§ ABOUT THIS TASK
What lines of the data below hold the string "port"? Copy each one.

THE INPUT section start

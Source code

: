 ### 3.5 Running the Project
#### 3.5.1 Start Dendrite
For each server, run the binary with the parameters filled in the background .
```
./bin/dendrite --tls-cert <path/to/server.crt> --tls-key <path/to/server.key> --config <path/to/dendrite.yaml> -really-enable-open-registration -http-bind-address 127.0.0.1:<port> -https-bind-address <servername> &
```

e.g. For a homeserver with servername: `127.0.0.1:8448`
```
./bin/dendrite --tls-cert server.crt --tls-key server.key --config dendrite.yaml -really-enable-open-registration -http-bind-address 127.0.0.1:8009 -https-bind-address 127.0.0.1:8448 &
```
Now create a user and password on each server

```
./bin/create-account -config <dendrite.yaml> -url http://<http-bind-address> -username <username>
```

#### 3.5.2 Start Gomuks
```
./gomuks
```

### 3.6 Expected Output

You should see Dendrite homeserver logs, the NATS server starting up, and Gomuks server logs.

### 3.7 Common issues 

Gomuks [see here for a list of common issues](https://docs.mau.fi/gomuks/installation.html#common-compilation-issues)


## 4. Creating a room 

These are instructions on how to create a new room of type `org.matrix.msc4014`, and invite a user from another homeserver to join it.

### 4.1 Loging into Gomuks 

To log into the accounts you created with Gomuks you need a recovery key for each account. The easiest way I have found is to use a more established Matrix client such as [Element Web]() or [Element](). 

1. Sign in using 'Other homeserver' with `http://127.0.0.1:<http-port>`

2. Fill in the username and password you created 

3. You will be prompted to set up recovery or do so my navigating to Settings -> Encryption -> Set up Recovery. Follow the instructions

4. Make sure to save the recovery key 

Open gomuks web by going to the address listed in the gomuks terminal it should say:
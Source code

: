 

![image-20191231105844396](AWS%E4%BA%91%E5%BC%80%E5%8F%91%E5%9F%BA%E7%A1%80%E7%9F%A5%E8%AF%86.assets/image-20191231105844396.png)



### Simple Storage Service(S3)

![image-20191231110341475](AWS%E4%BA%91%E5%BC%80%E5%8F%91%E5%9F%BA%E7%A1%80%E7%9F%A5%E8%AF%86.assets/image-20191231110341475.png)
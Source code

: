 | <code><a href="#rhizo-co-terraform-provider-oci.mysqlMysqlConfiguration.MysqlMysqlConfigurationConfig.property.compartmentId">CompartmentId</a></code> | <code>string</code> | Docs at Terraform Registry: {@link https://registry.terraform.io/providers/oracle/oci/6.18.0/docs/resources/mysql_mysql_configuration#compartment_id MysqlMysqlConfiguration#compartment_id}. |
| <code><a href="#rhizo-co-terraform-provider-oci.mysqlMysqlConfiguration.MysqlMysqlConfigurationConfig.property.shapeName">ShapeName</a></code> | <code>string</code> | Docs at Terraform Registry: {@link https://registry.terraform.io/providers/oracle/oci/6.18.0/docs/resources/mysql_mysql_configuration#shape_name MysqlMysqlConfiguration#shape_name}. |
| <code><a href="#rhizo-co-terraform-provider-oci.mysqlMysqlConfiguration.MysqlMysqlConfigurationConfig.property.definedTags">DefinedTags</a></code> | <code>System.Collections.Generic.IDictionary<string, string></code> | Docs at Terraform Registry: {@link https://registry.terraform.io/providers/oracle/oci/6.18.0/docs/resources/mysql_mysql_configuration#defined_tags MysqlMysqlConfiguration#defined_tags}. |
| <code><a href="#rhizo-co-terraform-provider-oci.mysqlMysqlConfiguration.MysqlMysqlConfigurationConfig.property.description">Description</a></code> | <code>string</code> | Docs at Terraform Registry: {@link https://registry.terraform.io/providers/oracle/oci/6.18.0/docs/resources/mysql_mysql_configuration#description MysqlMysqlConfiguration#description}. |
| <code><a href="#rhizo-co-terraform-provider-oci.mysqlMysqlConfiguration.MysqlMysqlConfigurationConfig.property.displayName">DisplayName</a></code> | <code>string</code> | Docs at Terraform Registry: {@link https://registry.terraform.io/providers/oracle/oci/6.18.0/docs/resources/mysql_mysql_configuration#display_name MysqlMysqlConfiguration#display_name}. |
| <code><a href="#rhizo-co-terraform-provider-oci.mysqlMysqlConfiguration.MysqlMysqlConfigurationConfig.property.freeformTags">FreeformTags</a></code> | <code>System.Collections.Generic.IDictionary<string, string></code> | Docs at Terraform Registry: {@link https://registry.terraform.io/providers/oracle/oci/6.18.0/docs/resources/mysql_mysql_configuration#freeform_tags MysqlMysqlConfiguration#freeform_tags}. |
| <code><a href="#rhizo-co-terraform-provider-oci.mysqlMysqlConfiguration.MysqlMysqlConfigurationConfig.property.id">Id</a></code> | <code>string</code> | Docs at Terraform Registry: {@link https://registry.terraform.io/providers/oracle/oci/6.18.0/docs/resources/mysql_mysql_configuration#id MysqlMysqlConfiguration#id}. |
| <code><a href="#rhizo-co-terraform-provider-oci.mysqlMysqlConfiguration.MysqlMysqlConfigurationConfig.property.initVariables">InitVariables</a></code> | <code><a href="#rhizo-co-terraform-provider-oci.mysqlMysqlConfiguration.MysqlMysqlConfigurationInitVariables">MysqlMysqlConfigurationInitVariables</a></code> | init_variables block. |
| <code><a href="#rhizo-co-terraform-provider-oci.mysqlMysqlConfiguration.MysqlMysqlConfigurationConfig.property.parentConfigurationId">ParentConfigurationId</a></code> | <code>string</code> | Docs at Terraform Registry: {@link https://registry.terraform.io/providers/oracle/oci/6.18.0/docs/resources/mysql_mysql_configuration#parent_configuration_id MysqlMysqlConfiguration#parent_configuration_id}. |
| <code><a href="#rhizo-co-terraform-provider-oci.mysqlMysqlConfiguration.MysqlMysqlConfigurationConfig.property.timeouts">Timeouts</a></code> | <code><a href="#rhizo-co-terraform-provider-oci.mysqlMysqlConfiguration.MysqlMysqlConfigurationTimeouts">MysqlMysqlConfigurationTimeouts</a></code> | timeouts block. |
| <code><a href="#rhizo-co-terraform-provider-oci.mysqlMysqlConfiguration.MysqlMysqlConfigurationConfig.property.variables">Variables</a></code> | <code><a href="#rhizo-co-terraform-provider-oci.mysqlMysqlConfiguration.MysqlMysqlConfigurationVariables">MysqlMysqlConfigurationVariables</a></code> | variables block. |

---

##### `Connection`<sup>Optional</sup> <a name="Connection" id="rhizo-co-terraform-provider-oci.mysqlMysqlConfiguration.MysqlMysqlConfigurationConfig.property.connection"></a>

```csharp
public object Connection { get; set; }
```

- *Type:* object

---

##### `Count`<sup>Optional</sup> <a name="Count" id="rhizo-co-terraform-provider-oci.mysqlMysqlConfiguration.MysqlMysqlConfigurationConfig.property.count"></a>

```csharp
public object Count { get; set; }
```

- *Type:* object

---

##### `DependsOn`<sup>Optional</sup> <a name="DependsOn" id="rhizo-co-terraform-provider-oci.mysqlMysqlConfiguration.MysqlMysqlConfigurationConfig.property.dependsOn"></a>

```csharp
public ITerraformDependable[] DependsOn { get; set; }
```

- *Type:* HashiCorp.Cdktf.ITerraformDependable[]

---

THE INPUT section end

§ ANSWER TO THE EXERCISE
./bin/dendrite --tls-cert <path/to/server.crt> --tls-key <path/to/server.key> --config <path/to/dendrite.yaml> -really-enable-open-registration -http-bind-address 127.0.0.1:<port> -https-bind-address <servername> &
1. Sign in using 'Other homeserver' with `http://127.0.0.1:<http-port>`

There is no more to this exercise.